Women play an important role in fisheries. They are engaged in a wide range of activities in the fisheries and in fishing communities all around the world:
- as workers (paid and unpaid) within the fisheries, in pre- and post-harvest activities, including liaison work with institutions and agencies . In many countries, it is mostly women who are engaged in inland fishing and aquaculture.

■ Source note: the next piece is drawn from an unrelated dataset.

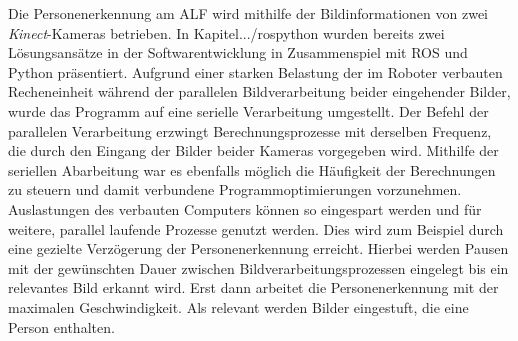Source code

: 	Die Personenerkennung am ALF wird mithilfe der Bildinformationen von zwei \textit{Kinect}-Kameras betrieben. In Kapitel.../rospython wurden bereits zwei Lösungsansätze in der Softwarentwicklung in Zusammenspiel mit ROS und Python präsentiert. Aufgrund einer starken Belastung der im Roboter verbauten Recheneinheit während der parallelen Bildverarbeitung beider eingehender Bilder, wurde das Programm auf eine serielle Verarbeitung umgestellt. Der Befehl der parallelen Verarbeitung erzwingt Berechnungsprozesse mit derselben Frequenz, die durch den Eingang der Bilder beider Kameras vorgegeben wird. Mithilfe der seriellen Abarbeitung  war es ebenfalls möglich die Häufigkeit der Berechnungen zu steuern und damit verbundene Programmoptimierungen vorzunehmen. Auslastungen des verbauten Computers können so eingespart werden und für weitere, parallel laufende Prozesse genutzt werden. Dies wird zum Beispiel durch eine gezielte Verzögerung der Personenerkennung erreicht. Hierbei werden Pausen mit der gewünschten Dauer zwischen Bildverarbeitungsprozessen eingelegt bis ein relevantes Bild erkannt wird. Erst dann arbeitet die Personenerkennung mit der maximalen Geschwindigkeit. Als relevant werden Bilder eingestuft, die eine Person enthalten.  
	\newpage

- as workers in seafood processing plants
- as caregivers of the family and in maintaining social networks and the culture of the community
- as workers in non-fisheries sectors to supplement the household income, and the often erratic returns from the fisher
- as members of fishworker movements and fishers' organizations
According to the CMFRI census (2005), women form 48 per cent of the marine fisherfolk population, with 948 females for 1,000 males - the all Indian sex ratio, according to the Census of India 2001, is 933. The sex ratio for fishing communities is maximum in Kerala (980) and minimum in West Bengal (898), among the States of India. It has been noticed that generally the sex ratio is lower in fishing communities, than in other communities. Among women the major fishing-related activites are marketing (41.8 per cent), labour (18.4 per cent) and curing/processing (18 per cent). Further as many as 73.6 per cent of those engaged in marketing are women, while 75.7 per cent of those in curing and processing are also women.